Hi,

We are proposing first-class type support for a new matrix type. This is a natural extension of the current vector type with an extra dimension.

For example, this is what the IR for a matrix multiply would look like for a 4x4 matrix with element type float:

%0 = load <4 x 4 x float>, <4 x 4 x float>* %a, align 16

%1 = load <4 x 4 x float>, <4 x 4 x float>* %b, align 16

%2 = call <4 x 4 x float> @llvm.matrix.multiply.m4_4f32.m4_4f32.m4_4f32(<4 x 4 x float> %0, <4 x 4 x float> %1)

store <4 x 4 x float> %2, <4 x 4 x float>* %c, align 16

Currently we support element-wise binary operations, matrix multiply, matrix-scalar multiply, matrix transpose, extract/insert of an element. Besides the regular full-matrix load and store, we also support loading and storing a matrix as a submatrix of a larger matrix in memory. We are also planning to implement vector-extract/insert and matrix-vector multiply.

All of these are currently implemented as intrinsics. Where applicable we also plan to support these operations with native IR instructions (e.g. add/fadd).

These are exposed in clang via builtins. E.g. the above operations looks like this in C/C++:

typedef float mf4x4_t

attribute((matrix_type(4, 4)));mf4x4_t add(mf4x4_t a, mf4x4_t b) {

return __builtin_matrix_multiply(a, b);

}

** Benefits **

Having matrices represented as IR values allows for the usual algebraic and redundancy optimizations. But most importantly, by lifting memory aliasing concerns, we can guarantee vectorization to target-specific vectors.
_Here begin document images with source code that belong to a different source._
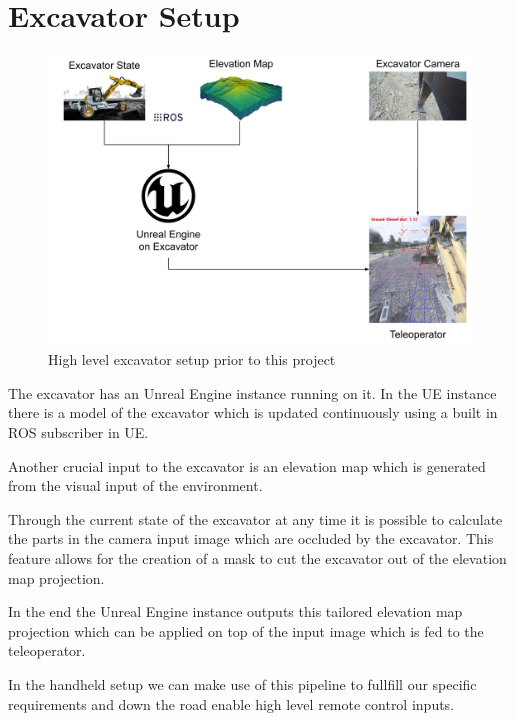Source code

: \chapter{Excavator Setup}\label{ch:excavatorSetup}

\begin{figure}[ht]
    \centering
    \includegraphics[scale = 0.3]{images/excavator/excavator_setup.png}
    \caption{High level excavator setup prior to this project}
    \label{fig:ex_setup}
\end{figure}

The excavator has an Unreal Engine instance running on it. In the UE instance there is a model of the excavator which is updated continuously using a built in ROS subscriber in UE. 

Another crucial input to the excavator is an elevation map which is generated from the visual input of the environment.

Through the current state of the excavator at any time it is possible to calculate the parts in the camera input image which are occluded by the excavator. This feature allows for the creation of a mask to cut the excavator out of the elevation map projection.

In the end the Unreal Engine instance outputs this tailored elevation map projection which can be applied on top of the input image which is fed to the teleoperator.

In the handheld setup we can make use of this pipeline to fullfill our specific requirements and down the road enable high level remote control inputs.
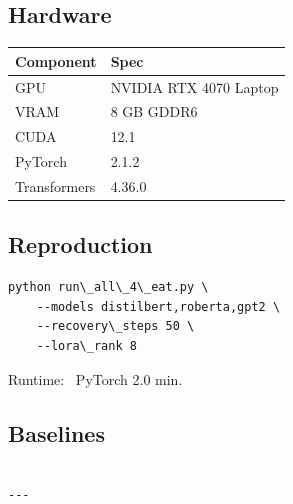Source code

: \subsection{Hardware}

\begin{table}[H]
\centering
\small
\begin{tabular}{ll}
\toprule
\textbf{Component} & \textbf{Spec} \\
\midrule
GPU & NVIDIA RTX 4070 Laptop \\
VRAM & 8 GB GDDR6 \\
CUDA & 12.1 \\
PyTorch & 2.1.2 \\
Transformers & 4.36.0 \\
\bottomrule
\end{tabular}
\end{table}

\subsection{Reproduction}

\begin{lstlisting}
python run\_all\_4\_eat.py \
    --models distilbert,roberta,gpt2 \
    --recovery\_steps 50 \
    --lora\_rank 8
\end{lstlisting}

Runtime: ~PyTorch 2.0 min.

\subsection{Baselines}

\begin{lstlisting}

---
\end{lstlisting}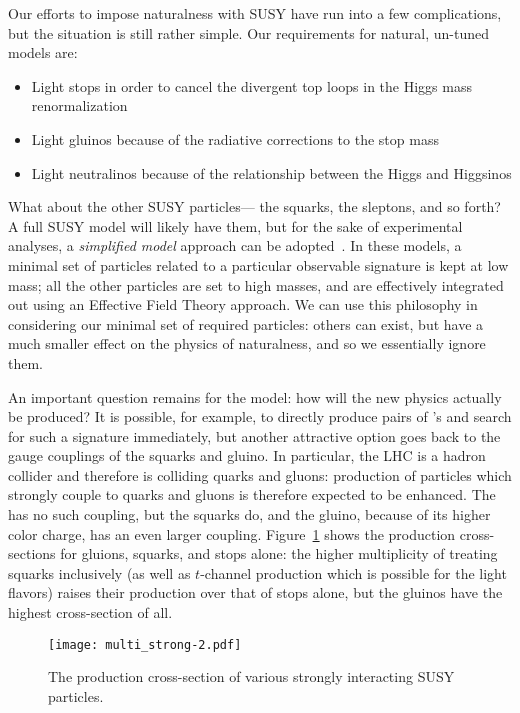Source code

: Our efforts to impose naturalness with SUSY have run into a few complications, but the situation is still rather simple. Our requirements for natural, un-tuned models are:
%
\begin{itemize}
\item Light stops in order to cancel the divergent top loops in the Higgs mass renormalization
\item Light gluinos because of the radiative corrections to the stop mass
\item Light neutralinos because of the relationship between the Higgs and Higgsinos
\end{itemize}
%
What about the other SUSY particles--- the squarks, the sleptons, and so forth? A full SUSY model will likely have them, but for the sake of experimental analyses, a \textit{simplified model} approach can be adopted~\cite{simplified}. In these models, a minimal set of particles related to a particular observable signature is kept at low mass; all the other particles are set to high masses, and are effectively integrated out using an Effective Field Theory approach. We can use this philosophy in considering our minimal set of required particles: others can exist, but have a much smaller effect on the physics of naturalness, and so we essentially ignore them.


An important question remains for the model: how will the new physics actually be produced? It is possible, for example, to directly produce pairs of \lsp's and search for such a signature immediately, but another attractive option goes back to the gauge couplings of the squarks and gluino. In particular, the LHC is a hadron collider and therefore is colliding quarks and gluons: production of particles which strongly couple to quarks and gluons is therefore expected to be enhanced. The \lsp has no such coupling, but the squarks do, and the gluino, because of its higher color charge, has an even larger coupling. Figure~\ref{fig:susy:multi_strong} shows the production cross-sections for gluions, squarks, and stops alone: the higher multiplicity of treating squarks inclusively (as well as $t$-channel production which is possible for the light flavors) raises their production over that of stops alone, but the gluinos have the highest cross-section of all. 


\begin{figure}
\centering
\texttt{[image: multi\_strong-2.pdf]}
\label{fig:susy:multi_strong}
\caption{The production cross-section of various strongly interacting SUSY particles. }
\end{figure}

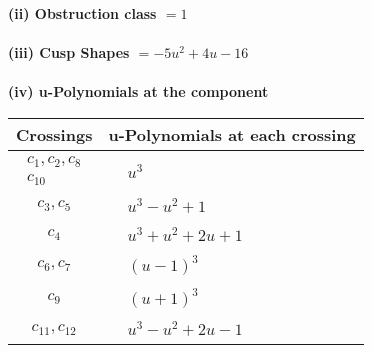 \documentclass[1p]{elsarticle_modified}
\theoremstyle{definition}
\begin{document}
\flushleft \textbf{(ii) Obstruction class $= 1$}\\~\\
\flushleft \textbf{(iii) Cusp Shapes $= -5 u^2+4 u-16$}\\~\\
\newpage\renewcommand{\arraystretch}{1}
\flushleft \textbf{(iv) u-Polynomials at the component}\newline \\
\begin{tabular}{m{50pt}|m{274pt}}
Crossings & \hspace{64pt}u-Polynomials at each crossing \\
\hline $$\begin{aligned}c_{1},c_{2},c_{8}\\c_{10}\end{aligned}$$&$\begin{aligned}
&u^3
\end{aligned}$\\
\hline $$\begin{aligned}c_{3},c_{5}\end{aligned}$$&$\begin{aligned}
&u^3- u^2+1
\end{aligned}$\\
\hline $$\begin{aligned}c_{4}\end{aligned}$$&$\begin{aligned}
&u^3+u^2+2 u+1
\end{aligned}$\\
\hline $$\begin{aligned}c_{6},c_{7}\end{aligned}$$&$\begin{aligned}
&(u-1)^3
\end{aligned}$\\
\hline $$\begin{aligned}c_{9}\end{aligned}$$&$\begin{aligned}
&(u+1)^3
\end{aligned}$\\
\hline $$\begin{aligned}c_{11},c_{12}\end{aligned}$$&$\begin{aligned}
&u^3- u^2+2 u-1
\end{aligned}$\\
\hline
\end{tabular}\\~\\
\end{document}
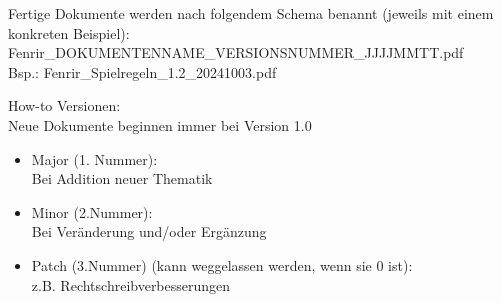 \documentclass[
	headings=optiontotocandhead,%
	oneside,
	numbers=noenddot,%
	toc=flat, %
	10pt, %
	parskip=full, %
	listof=totoc, %
	listof=flat, %
	numbers=noenddot, %
	bibliography=totoc, %
	a4paper,DIV=14,
]{scrartcl}
\begin{document}
Fertige Dokumente werden nach folgendem Schema benannt (jeweils mit einem konkreten Beispiel): \\
Fenrir\_DOKUMENTENNAME\_VERSIONSNUMMER\_JJJJMMTT.pdf \\
Bsp.: Fenrir\_Spielregeln\_1.2\_20241003.pdf

How-to Versionen:\\
Neue Dokumente beginnen immer bei Version 1.0
\begin{itemize}
\item{Major (1. Nummer):}\\
Bei Addition neuer Thematik

\item{Minor (2.Nummer):}\\
Bei Veränderung und/oder Ergänzung

\item{Patch (3.Nummer) (kann weggelassen werden, wenn sie 0 ist):}\\
z.B. Rechtschreibverbesserungen
\end{itemize}
\end{document}
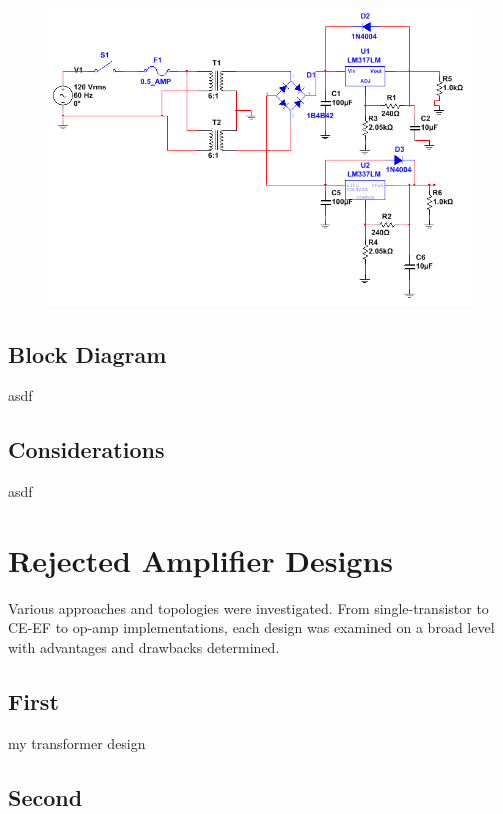 \documentclass[journal]{IEEEtran}
\begin{document}
\begin{figure}[H]
\centering
\includegraphics[scale=.4]{final-psu.png}
\label{fig_psu_schem}
\end{figure}

\subsection{Block Diagram}

asdf

\subsection{Considerations}

asdf

\section{Rejected Amplifier Designs}

Various approaches and topologies were investigated. From single-transistor to CE-EF to op-amp implementations, each design was examined on a broad level with advantages and drawbacks determined.

\subsection{First}

my transformer design

\subsection{Second}
\end{document}
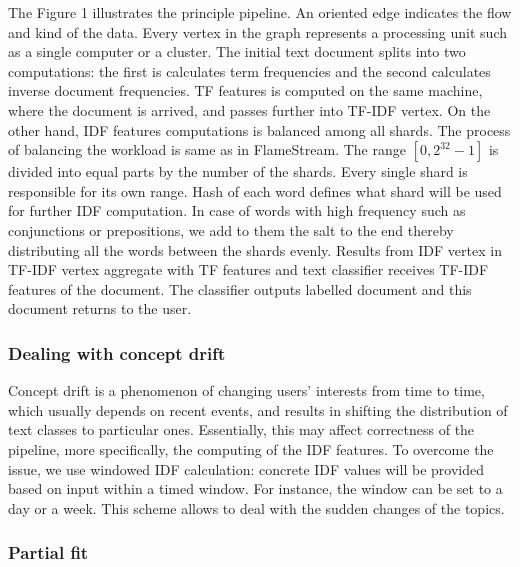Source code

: The Figure 1 illustrates the principle pipeline. An oriented edge indicates the flow and kind of the data. Every vertex in the graph represents a processing unit such as a single computer or a cluster. The initial text document splits into two computations: the first is calculates term frequencies and the second calculates inverse document frequencies. TF features is computed on the same machine, where the document is arrived, and passes further into TF-IDF vertex. On the other hand, IDF features computations is balanced among all shards. The process of balancing the workload is same as in FlameStream. The range $[0, 2^{32} - 1]$ is divided into equal parts by the number of the shards. Every single shard is responsible for its own range. Hash of each word defines what shard will be used for further IDF computation. In case of words with high frequency such as conjunctions or prepositions, we add to them the salt to the end thereby distributing all the words between the shards evenly. Results from IDF vertex in TF-IDF vertex aggregate with TF features and text classifier receives TF-IDF features of the document. The classifier outputs labelled document and this document returns to the user.

\subsubsection{Dealing with concept drift}

Concept drift is a phenomenon of changing users' interests from time to time, which usually depends on recent events, and results in shifting the distribution of text classes to particular ones. Essentially, this may affect correctness of the pipeline, more specifically, the computing of the IDF features. To overcome the issue, we use windowed IDF calculation: concrete IDF values will be provided based on input within a timed window. For instance, the window can be set to a day or a week. This scheme allows to deal with the sudden changes of the topics.

\subsubsection{Partial fit}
Having a matrix-multiply intrinsic also allows using FMA regardless of the optimization level which is the usual sticking point with adopting FP-contraction.

Adding a new dedicated first-class type has several advantages over mapping them directly to existing IR types like vectors in the front end. Matrices have the unique requirement that both rows and columns need to be accessed efficiently. By retaining the original type, we can analyze entire chains of operations (after inlining) and determine the most efficient **intermediate layout** for the matrix values between ABI observable points (calls, memory operations).

The resulting intermediate layout could be something like a single vector spanning the entire matrix or a set of vectors and scalars representing individual rows/columns. This is beneficial for example because rows/columns would be aligned to the HW vector boundary (e.g. for a 3x3 matrix).

The layout could also be made up of tiles/submatrices of the matrix. This is an important case for us to fight register pressure. Rather than loading entire matrices into registers it lets us load only parts of the input matrix at a time in order to compute some part of the output matrix. Since this transformation reorders memory operations, we may also need to emit run-time alias checks.

Having a dedicated first-class type also allows for dedicated target-specific **ABIs** for matrixes. This is a pretty rich area for matrices. It includes whether the matrix is stored row-major or column-major order. Whether there is padding between rows/columns. When and how matrices are passed in argument registers. Providing flexibility on the ABI side was critical for the adoption of the new type at Apple.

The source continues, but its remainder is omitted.